**What to produce**
In the listing that follows, the range to quote begins at the line that has "Скачивать приложение в" and ends after the line that has "Для управления в"; quote it verbatim and add nothing.
+ + + +
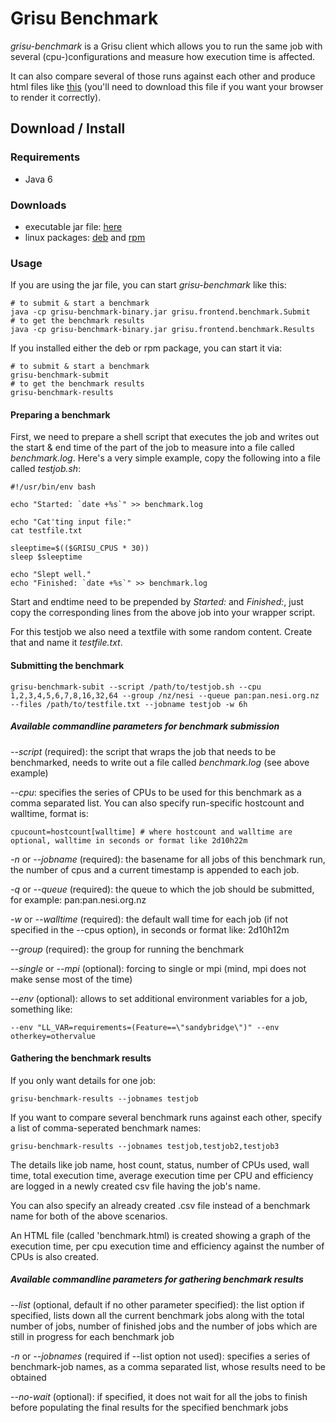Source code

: Grisu Benchmark
================
 
_grisu-benchmark_  is a Grisu client which allows you to run the same job with several (cpu-)configurations and measure how execution time is affected. 

It can also compare several of those runs against each other and produce html files like [this](https://raw.github.com/grisu/grisu-benchmark/develop/example/benchmark.html) (you'll need to download this file if you want your browser to render it correctly).


Download / Install
-------------------

### Requirements

 * Java 6

### Downloads
 * executable jar file: [here](http://code.ceres.auckland.ac.nz/stable-downloads/grisu-benchmark-binary.jar)
 * linux packages: [deb](http://code.ceres.auckland.ac.nz/stable-downloads/grisu-benchmark.deb) and [rpm](http://code.ceres.auckland.ac.nz/stable-downloads/grisu-benchmark.rpm)

### Usage

If you are using the jar file, you can start _grisu-benchmark_ like this:

    # to submit & start a benchmark
    java -cp grisu-benchmark-binary.jar grisu.frontend.benchmark.Submit
    # to get the benchmark results
    java -cp grisu-benchmark-binary.jar grisu.frontend.benchmark.Results
    
    
If you installed either the deb or rpm package, you can start it via:

    # to submit & start a benchmark
    grisu-benchmark-submit
    # to get the benchmark results
    grisu-benchmark-results
    
#### Preparing a benchmark

First, we need to prepare a shell script that executes the job and writes out the start & end time of the part of the job to measure into a file called _benchmark.log_. Here's a very simple example, copy the following into a file called _testjob.sh_:

    #!/usr/bin/env bash 

    echo "Started: `date +%s`" >> benchmark.log

    echo "Cat'ting input file:"
    cat testfile.txt

    sleeptime=$(($GRISU_CPUS * 30))
    sleep $sleeptime

    echo "Slept well."
    echo "Finished: `date +%s`" >> benchmark.log

Start and endtime need to be prepended by _Started:_ and _Finished:_, just copy the corresponding lines from the above job into your wrapper script.

For this testjob we also need a textfile with some random content. Create that and name it _testfile.txt_.

#### Submitting the benchmark

    grisu-benchmark-subit --script /path/to/testjob.sh --cpu 1,2,3,4,5,6,7,8,16,32,64 --group /nz/nesi --queue pan:pan.nesi.org.nz --files /path/to/testfile.txt --jobname testjob -w 6h

##### Available commandline parameters for benchmark submission

_--script_ (required):
the script that wraps the job that needs to be benchmarked, needs to write out a file called _benchmark.log_ (see above example)

_--cpu_:
specifies the series of CPUs to be used for this benchmark as a comma separated list. You can also specify run-specific hostcount and walltime, format is: 

    cpucount=hostcount[walltime] # where hostcount and walltime are optional, walltime in seconds or format like 2d10h22m

_-n_ or _--jobname_ (required):
the basename for all jobs of this benchmark run, the number of cpus and a current timestamp is appended to each job.

_-q_ or _--queue_ (required):
the queue to which the job should be submitted, for example: pan:pan.nesi.org.nz

_-w_ or _--walltime_ (required):
the default wall time for each job (if not specified in the --cpus option), in seconds or format like: 2d10h12m

_--group_ (required):
the group for running the benchmark

_--single_ or _--mpi_ (optional):
forcing to single or mpi (mind, mpi does not make sense most of the time)

_--env_ (optional):
allows to set additional environment variables for a job, something like: 

    --env "LL_VAR=requirements=(Feature==\"sandybridge\")" --env otherkey=othervalue

#### Gathering the benchmark results

If you only want details for one job:

    grisu-benchmark-results --jobnames testjob
    
If you want to compare several benchmark runs against each other, specify a list of comma-seperated benchmark names:

    grisu-benchmark-results --jobnames testjob,testjob2,testjob3
    
The details like job name, host count, status, number of CPUs used, wall time, total execution time, average execution time per CPU and efficiency are logged in a newly created csv file having the job's name.
    
You can also specify an already created .csv file instead of a benchmark name for both of the above scenarios.

An HTML file (called 'benchmark.html) is created showing a graph of the execution time, per cpu execution time and efficiency against the number of CPUs is also created.

##### Available commandline parameters for gathering benchmark results

_--list_ (optional, default if no other parameter specified): 
the list option if specified, lists down all the current benchmark jobs along with the total number of jobs, number of finished jobs and the number of jobs which are still in progress for each benchmark job

_-n_ or _--jobnames_ (required if --list option not used): 
specifies a series of benchmark-job names, as a comma separated list, whose results need to be obtained

_--no-wait_ (optional): 
if specified, it does not wait for all the jobs to finish before populating the final results for the specified benchmark jobs

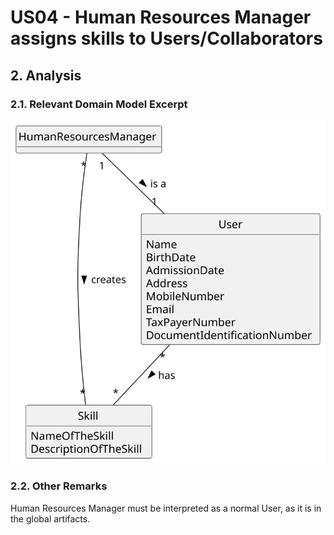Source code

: # US04 - Human Resources Manager assigns skills to Users/Collaborators

## 2. Analysis

### 2.1. Relevant Domain Model Excerpt 

![Domain Model](svg/us04-domain-model.svg)

### 2.2. Other Remarks

Human Resources Manager must be interpreted as a normal User, as it is in the global artifacts.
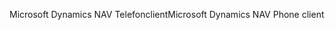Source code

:<span data-ttu-id="1186d-101">Microsoft Dynamics NAV Telefonclient</span><span class="sxs-lookup"><span data-stu-id="1186d-101">Microsoft Dynamics NAV Phone client</span></span>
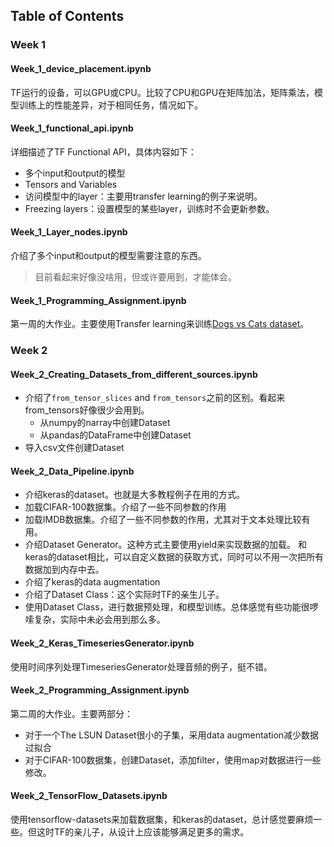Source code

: ## Table of Contents

### Week 1

#### Week_1_device_placement.ipynb

TF运行的设备，可以GPU或CPU。比较了CPU和GPU在矩阵加法，矩阵乘法，模型训练上的性能差异，对于相同任务，情况如下。

#### Week_1_functional_api.ipynb 

详细描述了TF Functional API，具体内容如下：

- 多个input和output的模型
- Tensors and Variables
- 访问模型中的layer：主要用transfer learning的例子来说明。
- Freezing layers：设置模型的某些layer，训练时不会更新参数。

#### Week_1_Layer_nodes.ipynb

介绍了多个input和output的模型需要注意的东西。

> 目前看起来好像没啥用，但或许要用到，才能体会。

#### Week_1_Programming_Assignment.ipynb 

第一周的大作业。主要使用Transfer learning来训练[Dogs vs Cats dataset](https://www.kaggle.com/c/dogs-vs-cats/data)。

### Week 2

#### Week_2_Creating_Datasets_from_different_sources.ipynb

- 介绍了`from_tensor_slices` and `from_tensors`之前的区别。看起来from_tensors好像很少会用到。
  - 从numpy的narray中创建Dataset
  - 从pandas的DataFrame中创建Dataset
- 导入csv文件创建Dataset

#### Week_2_Data_Pipeline.ipynb 

-  介绍keras的dataset。也就是大多教程例子在用的方式。
  - 加载CIFAR-100数据集。介绍了一些不同参数的作用
  - 加载IMDB数据集。介绍了一些不同参数的作用，尤其对于文本处理比较有用。
- 介绍Dataset Generator。这种方式主要使用yield来实现数据的加载。
  和keras的dataset相比，可以自定义数据的获取方式，同时可以不用一次把所有数据加到内存中去。
- 介绍了keras的data augmentation
- 介绍了Dataset Class：这个实际时TF的亲生儿子。
- 使用Dataset  Class，进行数据预处理，和模型训练。总体感觉有些功能很啰嗦复杂，实际中未必会用到那么多。

#### Week_2_Keras_TimeseriesGenerator.ipynb 

使用时间序列处理TimeseriesGenerator处理音频的例子，挺不错。

#### Week_2_Programming_Assignment.ipynb

第二周的大作业。主要两部分：

- 对于一个The LSUN Dataset很小的子集，采用data augmentation减少数据过拟合
- 对于CIFAR-100数据集，创建Dataset，添加filter，使用map对数据进行一些修改。

#### Week_2_TensorFlow_Datasets.ipynb

使用tensorflow-datasets来加载数据集，和keras的dataset，总计感觉要麻烦一些。但这时TF的亲儿子，从设计上应该能够满足更多的需求。

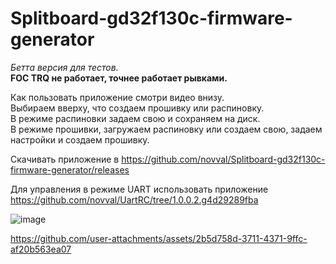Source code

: # Splitboard-gd32f130c-firmware-generator
*Бетта версия для тестов.*  
**FOC TRQ не работает, точнее работает рывками.**

Как пользовать приложение смотри видео внизу.  
Выбираем вверху, что создаем прошивку или распиновку.  
В режиме распиновки задаем свою и сохраняем на диск.  
В режиме прошивки, загружаем распиновку или создаем свою, задаем настройки и создаем прошивку.

Скачивать приложение в https://github.com/novval/Splitboard-gd32f130c-firmware-generator/releases  

Для управления в режиме UART использовать приложение https://github.com/novval/UartRC/tree/1.0.0.2.g4d29289fba

![image](https://github.com/user-attachments/assets/8030f883-5474-4412-86ec-89e728f7b593)

https://github.com/user-attachments/assets/2b5d758d-3711-4371-9ffc-af20b563ea07

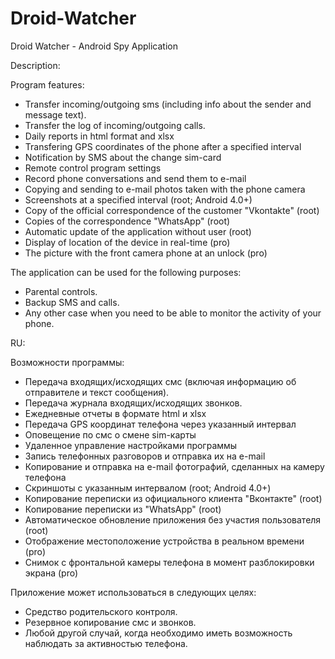 Droid-Watcher
=============

Droid Watcher - Android Spy Application

Description: 

Program features:
- Transfer incoming/outgoing sms (including info about the sender and message text).
- Transfer the log of incoming/outgoing calls.
- Daily reports in html format and xlsx
- Transfering GPS coordinates of the phone after a specified interval
- Notification by SMS about the change sim-card
- Remote control program settings
- Record phone conversations and send them to e-mail
- Copying and sending to e-mail photos taken with the phone camera
- Screenshots at a specified interval (root; Android 4.0+)
- Copy of the official correspondence of the customer "Vkontakte" (root)
- Copies of the correspondence "WhatsApp" (root)
- Automatic update of the application without user (root)
- Display of location of the device in real-time (pro)
- The picture with the front camera phone at an unlock (pro)

The application can be used for the following purposes:
- Parental controls.
- Backup SMS and calls.
- Any other case when you need to be able to monitor the activity of your phone.

RU:

Возможности программы:
- Передача входящих/исходящих смс (включая информацию об отправителе и текст сообщения).
- Передача журнала входящих/исходящих звонков.
- Ежедневные отчеты в формате html и xlsx
- Передача GPS координат телефона через указанный интервал
- Оповещение по смс о смене sim-карты
- Удаленное управление настройками программы
- Запись телефонных разговоров и отправка их на e-mail
- Копирование и отправка на e-mail фотографий, сделанных на камеру телефона
- Скриншоты с указанным интервалом (root; Android 4.0+)
- Копирование переписки из официального клиента "Вконтакте" (root)
- Копирование переписки из "WhatsApp" (root)
- Автоматическое обновление приложения без участия пользователя (root)
- Отображение местоположение устройства в реальном времени (pro)
- Снимок с фронтальной камеры телефона в момент разблокировки экрана (pro)

Приложение может использоваться в следующих целях:
- Средство родительского контроля.
- Резервное копирование смс и звонков.
- Любой другой случай, когда необходимо иметь возможность наблюдать за активностью телефона.
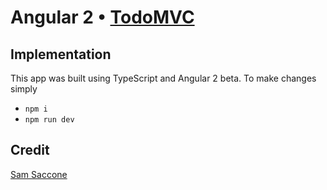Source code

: # Angular 2 • [TodoMVC](http://todomvc.com)

## Implementation

This app was built using TypeScript and Angular 2 beta. To make changes simply

* `npm i`
* `npm run dev`

## Credit

[Sam Saccone](http://github.com/samccone)
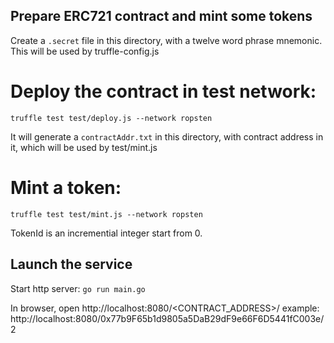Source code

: 
## Prepare ERC721 contract and mint some tokens

Create a `.secret` file in this directory, with a twelve word phrase mnemonic. This will be used by truffle-config.js

# Deploy the contract in test network:
`truffle test test/deploy.js --network ropsten`

It will generate a `contractAddr.txt` in this directory, with contract address in it, which will be used by test/mint.js

# Mint a token:
`truffle test test/mint.js --network ropsten`

TokenId is an incremential integer start from 0.

## Launch the service

Start http server:
`go run main.go`

In browser, open http://localhost:8080/<CONTRACT_ADDRESS>/<TOKENID>
example: http://localhost:8080/0x77b9F65b1d9805a5DaB29dF9e66F6D5441fC003e/2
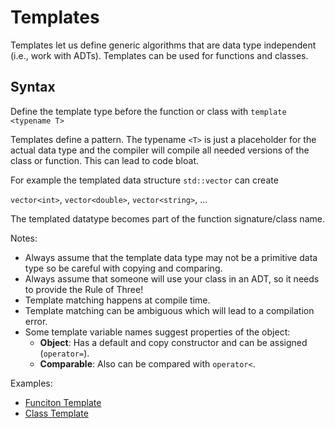 # Templates

Templates let us define generic algorithms that are data type independent (i.e., work with ADTs).
Templates can be used for functions and classes.

## Syntax
Define the template type before the function or class with `template <typename T>`

Templates define a pattern. The typename `<T>` is just a placeholder for the 
actual data type and the compiler will compile all needed versions
of the class or function. This can lead to code bloat. 

For example the templated data structure `std::vector` can create

`vector<int>`, `vector<double>`, `vector<string>`, ...

The templated datatype becomes part of the function signature/class name.

 Notes: 
 * Always assume that the template data type may not be a primitive data type so be careful with 
   copying and comparing.
 * Always assume that someone will use your class in an ADT, so it needs to provide the Rule of Three!
 * Template matching happens at compile time.
 * Template matching can be ambiguous which will lead to a compilation error.
 * Some template variable names suggest properties of the object:
   - **Object**: Has a default and copy constructor and can be assigned (`operator=`).
   - **Comparable**: Also can be compared with `operator<`.

Examples:
* [Funciton Template](main.cpp)
* [Class Template](../class_templates/)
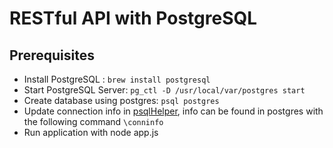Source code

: # RESTful API with PostgreSQL
## Prerequisites 
* Install PostgreSQL : `brew install postgresql`
* Start PostgreSQL Server: `pg_ctl -D /usr/local/var/postgres start`
* Create database using postgres: `psql postgres`
* Update connection info in [psqlHelper](https://github.com/user/repo/blob/branch/other_file.md), info can be found in postgres with the following command `\conninfo`
* Run application with node app.js

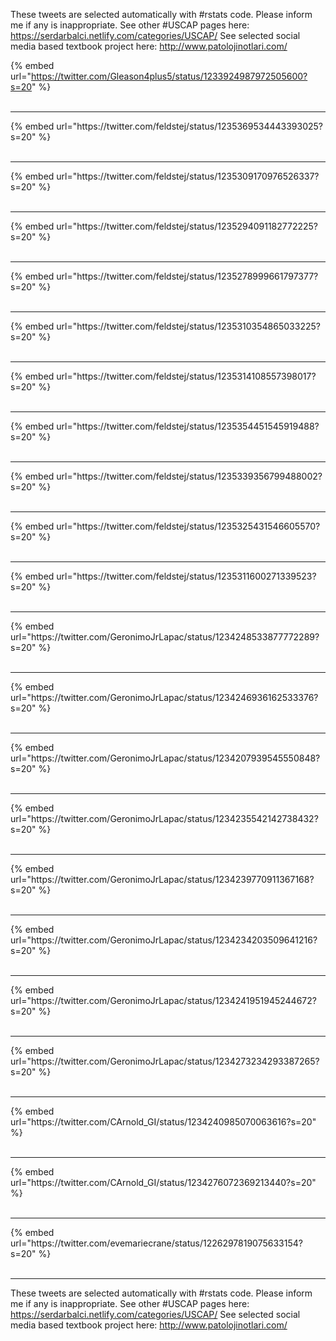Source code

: 

These tweets are selected automatically with #rstats code. Please inform me if any is inappropriate.
See other #USCAP pages here: https://serdarbalci.netlify.com/categories/USCAP/ 
See selected social media based textbook project here: http://www.patolojinotlari.com/

{% embed url="https://twitter.com/Gleason4plus5/status/1233924987972505600?s=20" %}<br>
<br>
<hr>
{% embed url="https://twitter.com/feldstej/status/1235369534443393025?s=20" %}<br>
<br>
<hr>
{% embed url="https://twitter.com/feldstej/status/1235309170976526337?s=20" %}<br>
<br>
<hr>
{% embed url="https://twitter.com/feldstej/status/1235294091182772225?s=20" %}<br>
<br>
<hr>
{% embed url="https://twitter.com/feldstej/status/1235278999661797377?s=20" %}<br>
<br>
<hr>
{% embed url="https://twitter.com/feldstej/status/1235310354865033225?s=20" %}<br>
<br>
<hr>
{% embed url="https://twitter.com/feldstej/status/1235314108557398017?s=20" %}<br>
<br>
<hr>
{% embed url="https://twitter.com/feldstej/status/1235354451545919488?s=20" %}<br>
<br>
<hr>
{% embed url="https://twitter.com/feldstej/status/1235339356799488002?s=20" %}<br>
<br>
<hr>
{% embed url="https://twitter.com/feldstej/status/1235325431546605570?s=20" %}<br>
<br>
<hr>
{% embed url="https://twitter.com/feldstej/status/1235311600271339523?s=20" %}<br>
<br>
<hr>
{% embed url="https://twitter.com/GeronimoJrLapac/status/1234248533877772289?s=20" %}<br>
<br>
<hr>
{% embed url="https://twitter.com/GeronimoJrLapac/status/1234246936162533376?s=20" %}<br>
<br>
<hr>
{% embed url="https://twitter.com/GeronimoJrLapac/status/1234207939545550848?s=20" %}<br>
<br>
<hr>
{% embed url="https://twitter.com/GeronimoJrLapac/status/1234235542142738432?s=20" %}<br>
<br>
<hr>
{% embed url="https://twitter.com/GeronimoJrLapac/status/1234239770911367168?s=20" %}<br>
<br>
<hr>
{% embed url="https://twitter.com/GeronimoJrLapac/status/1234234203509641216?s=20" %}<br>
<br>
<hr>
{% embed url="https://twitter.com/GeronimoJrLapac/status/1234241951945244672?s=20" %}<br>
<br>
<hr>
{% embed url="https://twitter.com/GeronimoJrLapac/status/1234273234293387265?s=20" %}<br>
<br>
<hr>
{% embed url="https://twitter.com/CArnold_GI/status/1234240985070063616?s=20" %}<br>
<br>
<hr>
{% embed url="https://twitter.com/CArnold_GI/status/1234276072369213440?s=20" %}<br>
<br>
<hr>
{% embed url="https://twitter.com/evemariecrane/status/1226297819075633154?s=20" %}<br>
<br>
<hr>


These tweets are selected automatically with #rstats code. Please inform me if any is inappropriate.
See other #USCAP pages here: https://serdarbalci.netlify.com/categories/USCAP/ 
See selected social media based textbook project here: http://www.patolojinotlari.com/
+ + + +
**Task result**
Скачивать приложение в https://github.com/novval/Splitboard-gd32f130c-firmware-generator/releases  

Для управления в режиме UART использовать приложение https://github.com/novval/UartRC/tree/1.0.0.2.g4d29289fba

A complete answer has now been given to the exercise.